[Records from a data collection]
□ □ □ □ □ □ □
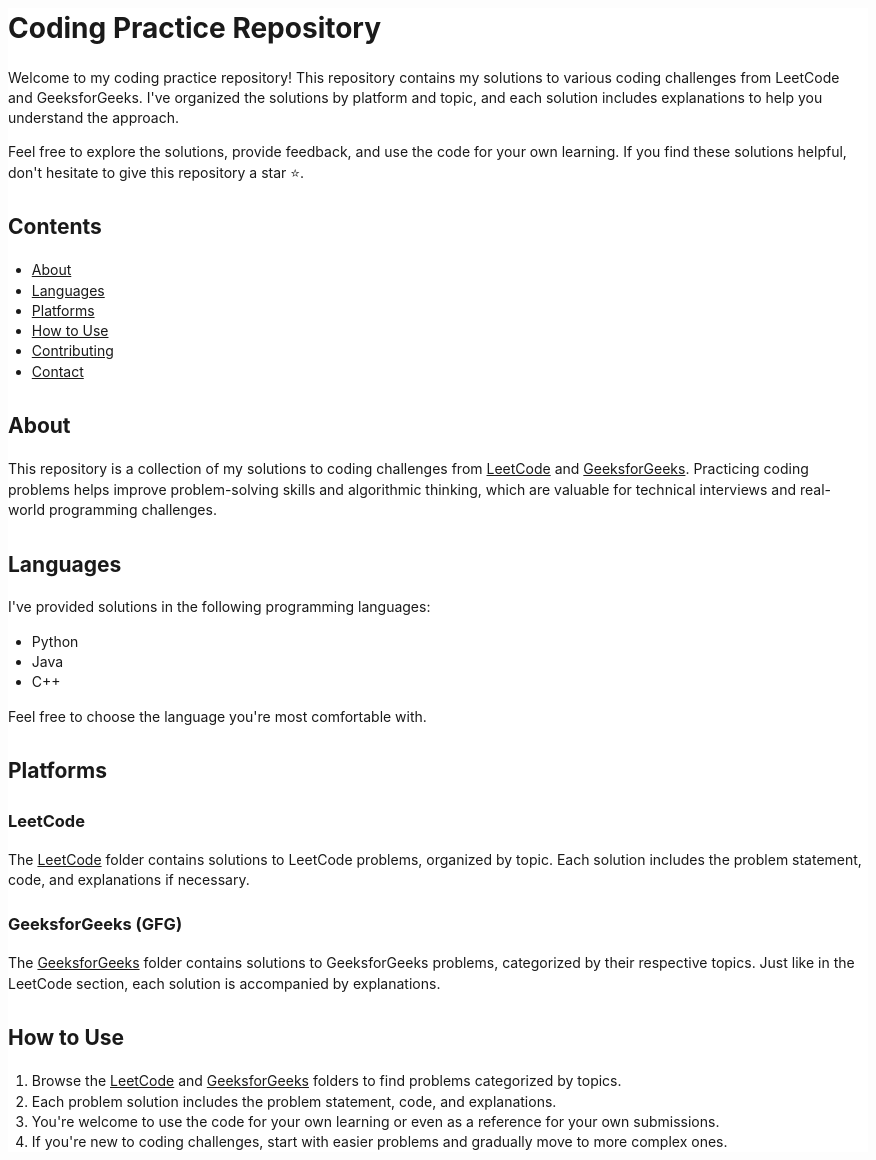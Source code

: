 # Coding Practice Repository

Welcome to my coding practice repository! This repository contains my solutions to various coding challenges from LeetCode and GeeksforGeeks. I've organized the solutions by platform and topic, and each solution includes explanations to help you understand the approach.

Feel free to explore the solutions, provide feedback, and use the code for your own learning. If you find these solutions helpful, don't hesitate to give this repository a star ⭐️.

## Contents

- [About](#about)
- [Languages](#languages)
- [Platforms](#platforms)
- [How to Use](#how-to-use)
- [Contributing](#contributing)
- [Contact](#contact)

## About

This repository is a collection of my solutions to coding challenges from [LeetCode](https://leetcode.com/) and [GeeksforGeeks](https://www.geeksforgeeks.org/). Practicing coding problems helps improve problem-solving skills and algorithmic thinking, which are valuable for technical interviews and real-world programming challenges.

## Languages

I've provided solutions in the following programming languages:

- Python
- Java
- C++

Feel free to choose the language you're most comfortable with.

## Platforms

### LeetCode

The [LeetCode](/leetcode) folder contains solutions to LeetCode problems, organized by topic. Each solution includes the problem statement, code, and explanations if necessary.

### GeeksforGeeks (GFG)

The [GeeksforGeeks](/gfg) folder contains solutions to GeeksforGeeks problems, categorized by their respective topics. Just like in the LeetCode section, each solution is accompanied by explanations.

## How to Use

1. Browse the [LeetCode](/leetcode) and [GeeksforGeeks](/gfg) folders to find problems categorized by topics.
2. Each problem solution includes the problem statement, code, and explanations.
3. You're welcome to use the code for your own learning or even as a reference for your own submissions.
4. If you're new to coding challenges, start with easier problems and gradually move to more complex ones.
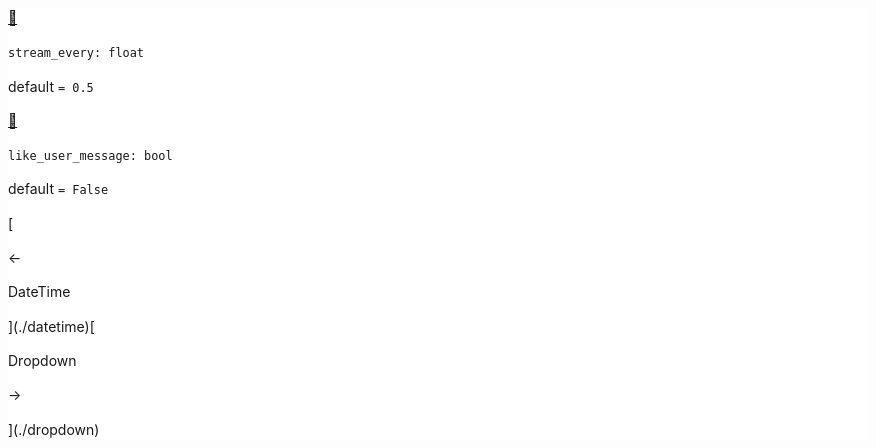 [🔗](#param-event-stream-every)

    stream_every: float

default `= 0.5`

[🔗](#param-event-like-user-message)

    like_user_message: bool

default `= False`

[

←

DateTime



](./datetime)[

Dropdown

→

](./dropdown)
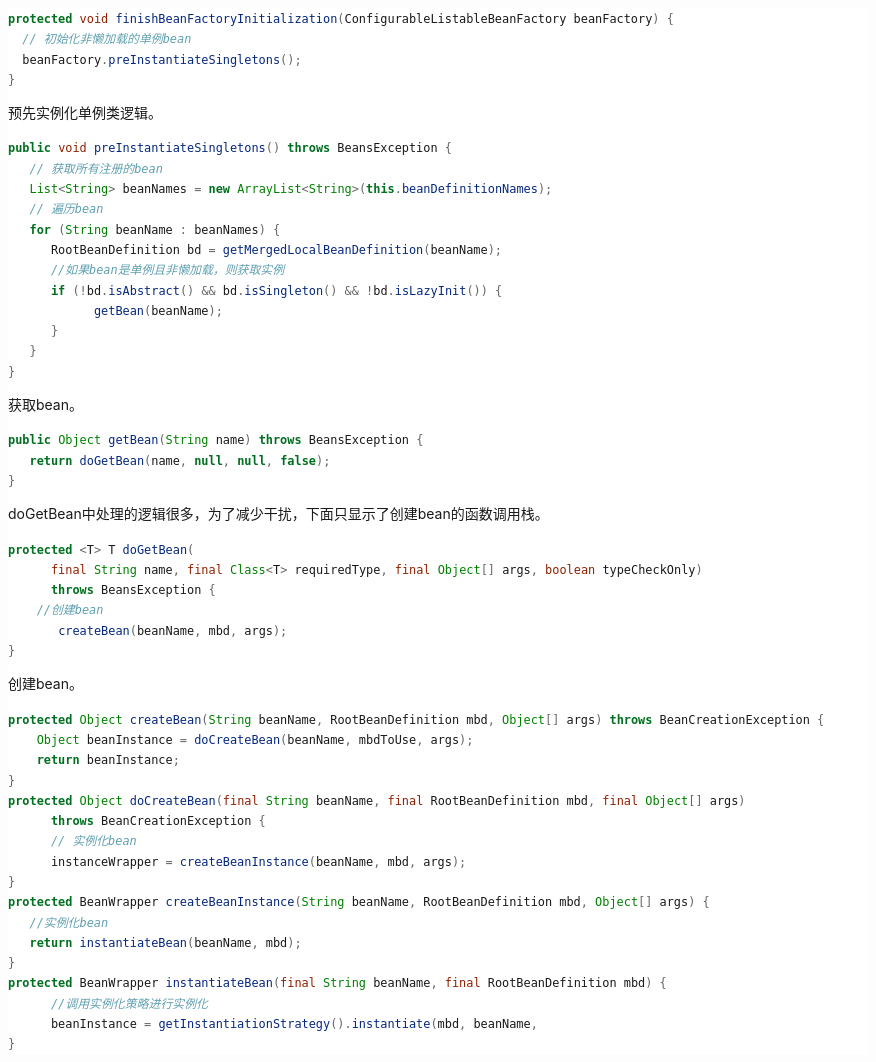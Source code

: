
 ```java
protected void finishBeanFactoryInitialization(ConfigurableListableBeanFactory beanFactory) {
  // 初始化非懒加载的单例bean   
  beanFactory.preInstantiateSingletons();
}
```

预先实例化单例类逻辑。

```java
public void preInstantiateSingletons() throws BeansException {
   // 获取所有注册的bean
   List<String> beanNames = new ArrayList<String>(this.beanDefinitionNames);
   // 遍历bean 
   for (String beanName : beanNames) {
      RootBeanDefinition bd = getMergedLocalBeanDefinition(beanName);
      //如果bean是单例且非懒加载，则获取实例
      if (!bd.isAbstract() && bd.isSingleton() && !bd.isLazyInit()) {
            getBean(beanName);
      }
   }
}
```

获取bean。

```java
public Object getBean(String name) throws BeansException {
   return doGetBean(name, null, null, false);
}
```

doGetBean中处理的逻辑很多，为了减少干扰，下面只显示了创建bean的函数调用栈。

```java
protected <T> T doGetBean(
      final String name, final Class<T> requiredType, final Object[] args, boolean typeCheckOnly)
      throws BeansException {
    //创建bean
       createBean(beanName, mbd, args);
}
```

创建bean。

```java
protected Object createBean(String beanName, RootBeanDefinition mbd, Object[] args) throws BeanCreationException {
    Object beanInstance = doCreateBean(beanName, mbdToUse, args);
    return beanInstance;
}
protected Object doCreateBean(final String beanName, final RootBeanDefinition mbd, final Object[] args)
      throws BeanCreationException {
      // 实例化bean   
      instanceWrapper = createBeanInstance(beanName, mbd, args);
}
protected BeanWrapper createBeanInstance(String beanName, RootBeanDefinition mbd, Object[] args) {
   //实例化bean
   return instantiateBean(beanName, mbd);
}
protected BeanWrapper instantiateBean(final String beanName, final RootBeanDefinition mbd) {
      //调用实例化策略进行实例化
      beanInstance = getInstantiationStrategy().instantiate(mbd, beanName,
}
```
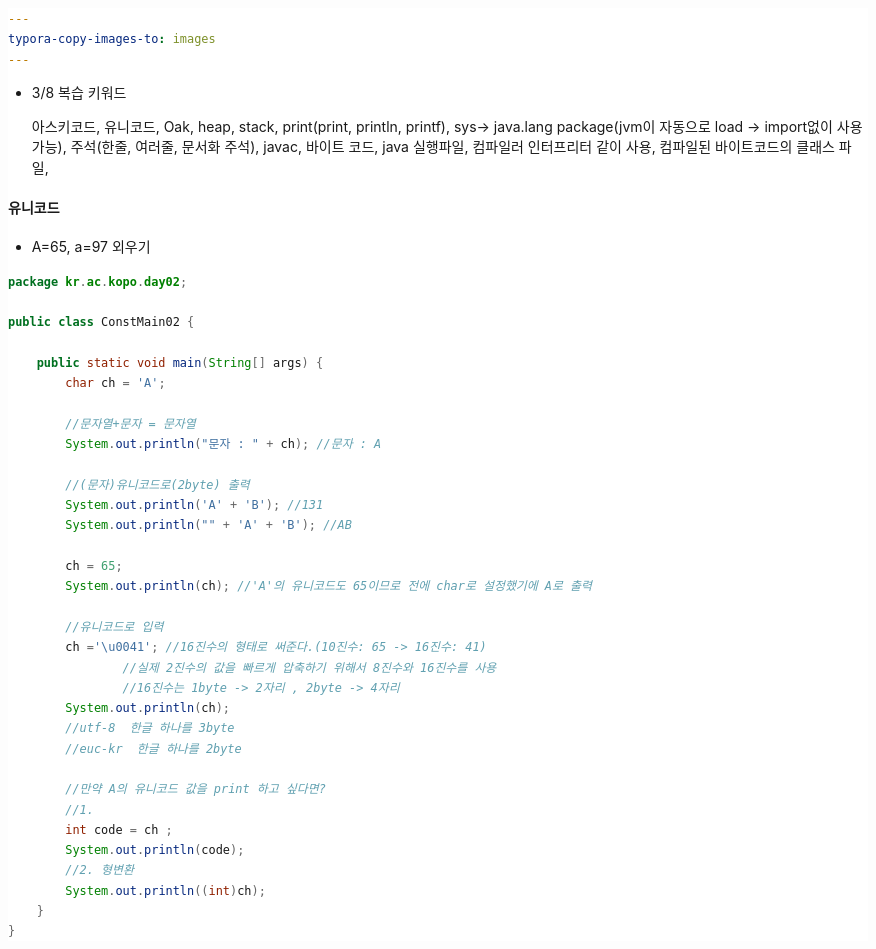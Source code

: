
```yaml
---
typora-copy-images-to: images
---
```


- 3/8 복습 키워드 

  아스키코드, 유니코드, Oak,  heap, stack, print(print, println, printf), sys-> java.lang package(jvm이 자동으로 load -> import없이 사용 가능), 주석(한줄, 여러줄, 문서화 주석), javac, 바이트 코드, java 실행파일, 컴파일러 인터프리터 같이 사용, 컴파일된 바이트코드의 클래스 파일,  



#### 유니코드

- A=65, a=97 외우기

```java
package kr.ac.kopo.day02;

public class ConstMain02 {

	public static void main(String[] args) {
		char ch = 'A';
		
		//문자열+문자 = 문자열
		System.out.println("문자 : " + ch); //문자 : A 
		
		//(문자)유니코드로(2byte) 출력
		System.out.println('A' + 'B'); //131
		System.out.println("" + 'A' + 'B'); //AB
		
		ch = 65;
		System.out.println(ch); //'A'의 유니코드도 65이므로 전에 char로 설정했기에 A로 출력
		
		//유니코드로 입력
		ch ='\u0041'; //16진수의 형태로 써준다.(10진수: 65 -> 16진수: 41)
				//실제 2진수의 값을 빠르게 압축하기 위해서 8진수와 16진수를 사용
				//16진수는 1byte -> 2자리 , 2byte -> 4자리 
		System.out.println(ch);
		//utf-8  한글 하나를 3byte 
		//euc-kr  한글 하나를 2byte
		
		//만약 A의 유니코드 값을 print 하고 싶다면?
		//1. 
		int code = ch ; 
		System.out.println(code);
		//2. 형변환
		System.out.println((int)ch); 
	}
}
```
□ □ □ □ □ □ □
* Aim of the task
What is needed is an exact copy of the lines from the start of the records through the line containing "like_user_message: bool", with no pictures.

* Task answer
Source code

: # Coding Practice Repository

Welcome to my coding practice repository! This repository contains my solutions to various coding challenges from LeetCode and GeeksforGeeks. I've organized the solutions by platform and topic, and each solution includes explanations to help you understand the approach.

Feel free to explore the solutions, provide feedback, and use the code for your own learning. If you find these solutions helpful, don't hesitate to give this repository a star ⭐️.

## Contents

- [About](#about)
- [Languages](#languages)
- [Platforms](#platforms)
- [How to Use](#how-to-use)
- [Contributing](#contributing)
- [Contact](#contact)

## About

This repository is a collection of my solutions to coding challenges from [LeetCode](https://leetcode.com/) and [GeeksforGeeks](https://www.geeksforgeeks.org/). Practicing coding problems helps improve problem-solving skills and algorithmic thinking, which are valuable for technical interviews and real-world programming challenges.

## Languages

I've provided solutions in the following programming languages:

- Python
- Java
- C++

Feel free to choose the language you're most comfortable with.

## Platforms

### LeetCode

The [LeetCode](/leetcode) folder contains solutions to LeetCode problems, organized by topic. Each solution includes the problem statement, code, and explanations if necessary.

### GeeksforGeeks (GFG)

The [GeeksforGeeks](/gfg) folder contains solutions to GeeksforGeeks problems, categorized by their respective topics. Just like in the LeetCode section, each solution is accompanied by explanations.

## How to Use

1. Browse the [LeetCode](/leetcode) and [GeeksforGeeks](/gfg) folders to find problems categorized by topics.
2. Each problem solution includes the problem statement, code, and explanations.
3. You're welcome to use the code for your own learning or even as a reference for your own submissions.
4. If you're new to coding challenges, start with easier problems and gradually move to more complex ones.
 [🔗](#param-event-stream-every)

    stream_every: float

default `= 0.5`

[🔗](#param-event-like-user-message)

    like_user_message: bool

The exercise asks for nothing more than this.